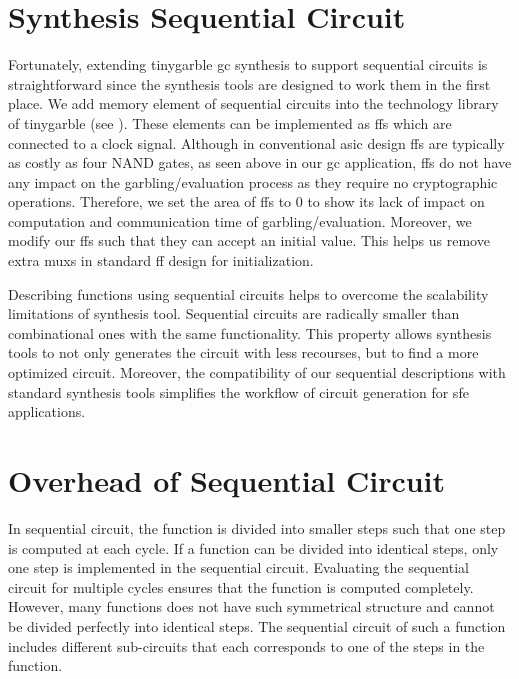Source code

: \section{Synthesis Sequential Circuit}\label{sec:seq-syn}
Fortunately, extending \gls{tinygarble} \acrshort{gc} synthesis to support sequential circuits is straightforward since the synthesis tools are designed to work them in the first place.
We add memory element of sequential circuits into the technology library of \gls{tinygarble} (see ).
These elements can be implemented as \acrshort{ff}s which are connected to a clock signal.
Although in conventional \acrshort{asic} design \acrshort{ff}s are typically as costly as four NAND gates, as seen above in our \acrshort{gc} application, \acrshort{ff}s do not have any impact on the garbling/evaluation process as they require no cryptographic operations.
Therefore, we set the area of \acrshort{ff}s to 0 to show its lack of impact on computation and communication time of garbling/evaluation.
Moreover, we modify our \acrshort{ff}s such that they can accept an initial value.
This helps us remove extra \acrshort{mux}s in standard \acrshort{ff} design for initialization.

Describing functions using sequential circuits helps to overcome the scalability limitations of synthesis tool.
Sequential circuits are radically smaller than combinational ones with the same functionality.
This property allows synthesis tools to not only generates the circuit with less recourses, but to find a more optimized circuit.
Moreover, the compatibility of our sequential descriptions with standard synthesis tools simplifies the workflow of circuit generation for \acrshort{sfe} applications.

\section{Overhead of Sequential Circuit}\label{sec:seq-overhead}
In sequential circuit, the function is divided into smaller steps such that one step is computed at each cycle.
If a function can be divided into identical steps, only one step is implemented in the sequential circuit.
Evaluating the sequential circuit for multiple cycles ensures that the function is computed completely.
However, many functions does not have such symmetrical structure and cannot be divided perfectly into identical steps.
The sequential circuit of such a function includes different sub-circuits that each corresponds to one of the steps in the function.

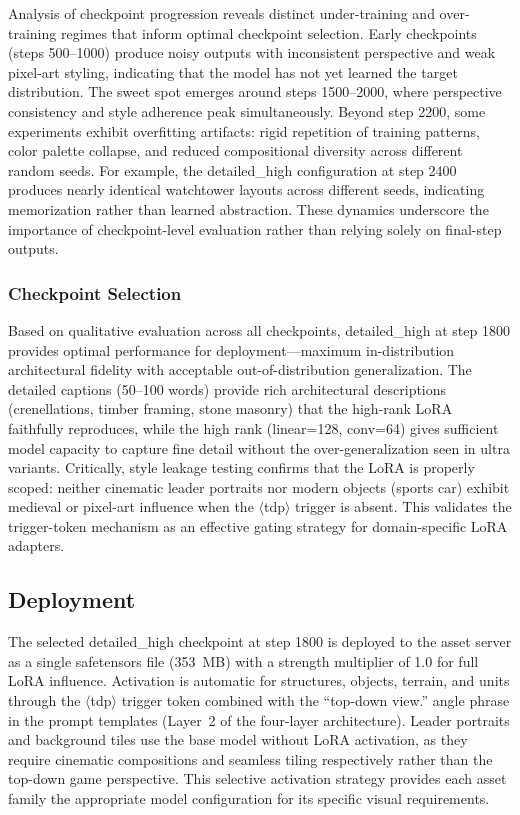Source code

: \documentclass[conference]{IEEEtran}
\begin{document}
Analysis of checkpoint progression reveals distinct under-training and over-training regimes that inform optimal checkpoint selection. Early checkpoints (steps 500--1000) produce noisy outputs with inconsistent perspective and weak pixel-art styling, indicating that the model has not yet learned the target distribution. The sweet spot emerges around steps 1500--2000, where perspective consistency and style adherence peak simultaneously. Beyond step 2200, some experiments exhibit overfitting artifacts: rigid repetition of training patterns, color palette collapse, and reduced compositional diversity across different random seeds. For example, the detailed\_high configuration at step 2400 produces nearly identical watchtower layouts across different seeds, indicating memorization rather than learned abstraction. These dynamics underscore the importance of checkpoint-level evaluation rather than relying solely on final-step outputs.

\subsubsection{Checkpoint Selection}

Based on qualitative evaluation across all checkpoints, detailed\_high at step 1800 provides optimal performance for deployment---maximum in-distribution architectural fidelity with acceptable out-of-distribution generalization. The detailed captions (50--100 words) provide rich architectural descriptions (crenellations, timber framing, stone masonry) that the high-rank LoRA faithfully reproduces, while the high rank (linear=128, conv=64) gives sufficient model capacity to capture fine detail without the over-generalization seen in ultra variants. Critically, style leakage testing confirms that the LoRA is properly scoped: neither cinematic leader portraits nor modern objects (sports car) exhibit medieval or pixel-art influence when the $\langle$tdp$\rangle$ trigger is absent. This validates the trigger-token mechanism as an effective gating strategy for domain-specific LoRA adapters.

\subsection{Deployment}

The selected detailed\_high checkpoint at step 1800 is deployed to the asset server as a single safetensors file (353~MB) with a strength multiplier of 1.0 for full LoRA influence. Activation is automatic for structures, objects, terrain, and units through the $\langle$tdp$\rangle$ trigger token combined with the ``top-down view.'' angle phrase in the prompt templates (Layer~2 of the four-layer architecture). Leader portraits and background tiles use the base model without LoRA activation, as they require cinematic compositions and seamless tiling respectively rather than the top-down game perspective. This selective activation strategy provides each asset family the appropriate model configuration for its specific visual requirements.
\end{document}
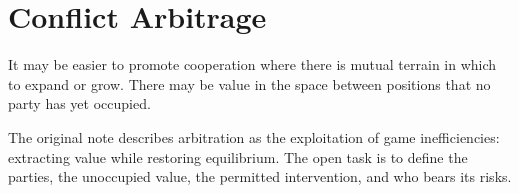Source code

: \chapter{Conflict Arbitrage}
\label{chap:conflict-arbitrage}


It may be easier to promote cooperation where there is mutual terrain in which
to expand or grow. There may be value in the space between positions that no
party has yet occupied.

The original note describes arbitration as the exploitation of game
inefficiencies: extracting value while restoring equilibrium. The open task is
to define the parties, the unoccupied value, the permitted intervention, and
who bears its risks.
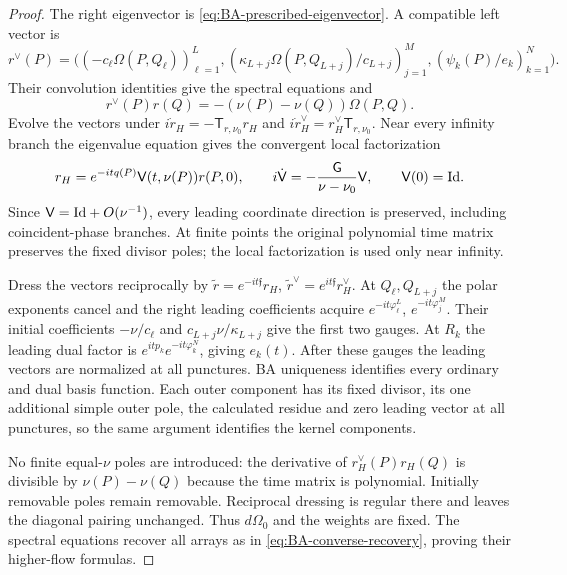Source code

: \begin{proof}
The right eigenvector is \cref{eq:BA-prescribed-eigenvector}.
A compatible left vector is
\[
 r^{\vee}(P)=\bigl((-c_{\ell}\Omega(P,Q_{\ell}))_{\ell=1}^{L},
 (\kappa_{L+j}\Omega(P,Q_{L+j})/c_{L+j})_{j=1}^{M},
 (\psi_k(P)/e_k)_{k=1}^{N}\bigr).
\]
Their convolution identities give the spectral equations and
\begin{equation}\label{eq:BA-higher-initial-kernel}
 r^{\vee}(P)r(Q)=-(\nu(P)-\nu(Q))\Omega(P,Q).
\end{equation}
Evolve the vectors under
$i\dot r_H=-\mathsf T_{r,\nu_0}r_H$ and
$i\dot r_H^{\vee}=r_H^{\vee}\mathsf T_{r,\nu_0}$.
Near every infinity branch the eigenvalue equation gives the
convergent local factorization
\begin{equation}\label{eq:BA-higher-local-factorization}
 r_H=e^{-itq(P)}\mathsf V(t,\nu(P))r(P,0),\qquad
 i\dot{\mathsf V}=-\frac{\mathsf G}{\nu-\nu_0}\mathsf V,\qquad
 \mathsf V(0)=\mathrm{Id}.
\end{equation}
Since $\mathsf V=\mathrm{Id}+O(\nu^{-1})$, every leading coordinate direction
is preserved, including coincident-phase branches. At finite points
the original polynomial time matrix preserves the fixed divisor
poles; the local factorization is used only near infinity.

Dress the vectors reciprocally by
$\widetilde r=e^{-it\mathfrak f}r_H$,
$\widetilde r^{\vee}=e^{it\mathfrak f}r_H^{\vee}$.
At $Q_{\ell},Q_{L+j}$ the polar exponents cancel and the right leading
coefficients acquire $e^{-it\varphi_{\ell}^L}$,
$e^{-it\varphi_j^M}$. Their initial coefficients
$-\nu/c_{\ell}$ and $c_{L+j}\nu/\kappa_{L+j}$ give the first two gauges.
At $R_k$ the leading dual factor is
$e^{itp_k}e^{-it\varphi_k^N}$, giving $e_k(t)$.
After these gauges the leading vectors are normalized at all
punctures. BA uniqueness identifies every ordinary and dual basis
function. Each outer component has its fixed divisor, its one
additional simple outer pole, the calculated residue and zero
leading vector at all punctures, so the same argument identifies
the kernel components.

No finite equal-$\nu$ poles are introduced: the derivative of
$r_H^{\vee}(P)r_H(Q)$ is divisible by $\nu(P)-\nu(Q)$ because the
time matrix is polynomial. Initially removable poles remain
removable. Reciprocal dressing is regular there and leaves the
diagonal pairing unchanged. Thus $d\Omega_0$ and the weights are
fixed. The spectral equations recover all arrays as in
\cref{eq:BA-converse-recovery}, proving their higher-flow formulas.


\end{proof}
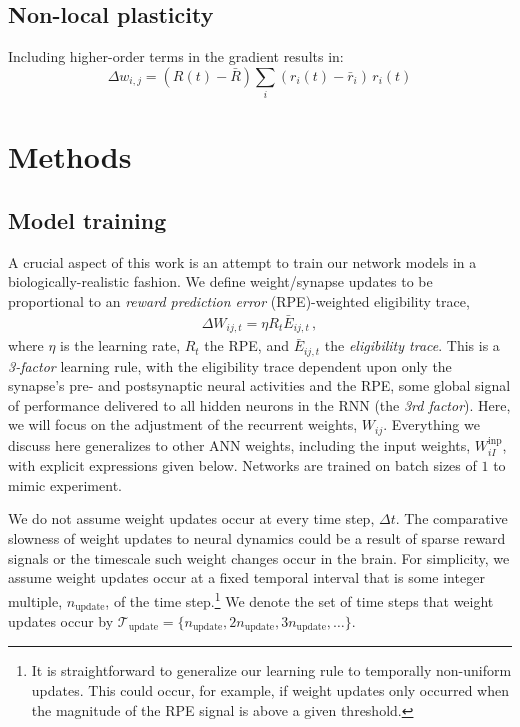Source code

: \documentclass[
  journal=medium,
  manuscript=preprint,
  year=2026
]{aind-preprint}
\begin{document}
\subsection{Non-local plasticity}
Including higher-order terms in the gradient results in:
\begin{equation}
    \Delta w_{i,j} = (R(t)-\bar{R})\sum_i (r_i(t) -\bar{r}_i)\,r_{i}(t)
\end{equation}


\section{Methods}

\subsection{Model training}

A crucial aspect of this work is an attempt to train our network models in a biologically-realistic fashion.
We define weight/synapse updates to be proportional to an \emph{reward prediction error} (RPE)-weighted eligibility trace,
\begin{align}
    \label{eq:methods_weight_adjust}
    \Delta W_{ij,t} = \eta R_t \bar{E}_{ij,t}\,,
\end{align}
where $\eta$ is the learning rate, $R_t$ the RPE, and $\bar{E}_{ij,t}$ the \emph{eligibility trace}.
This is a \emph{3-factor} learning rule, with the eligibility trace dependent upon only the synapse's pre- and postsynaptic neural activities and the RPE, some global signal of performance delivered to all hidden neurons in the RNN (the \emph{3rd factor}).
Here, we will focus on the adjustment of the recurrent weights, $W_{ij}$. 
Everything we discuss here generalizes to other ANN weights, including the input weights, $W_{iI}^\text{inp}$, with explicit expressions given below.
Networks are trained on batch sizes of $1$ to mimic experiment.  

We do not assume weight updates occur at every time step, $\Delta t$.
The comparative slowness of weight updates to neural dynamics could be a result of sparse reward signals or the timescale such weight changes occur in the brain. 
For simplicity, we assume weight updates occur at a fixed temporal interval that is some integer multiple, $n_\text{update}$, of the time step.\footnote{
    It is straightforward to generalize our learning rule to temporally non-uniform updates. 
    This could occur, for example, if weight updates only occurred when the magnitude of the RPE signal is above a given threshold.
}
We denote the set of time steps that weight updates occur by $\mathcal{T}_\text{update} = \{n_\text{update}, 2n_\text{update}, 3n_\text{update}, \ldots \}$.
\end{document}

- - - - - - -

Once you have gone through the listing, state the number of lines holding the word "where" and nothing else.

3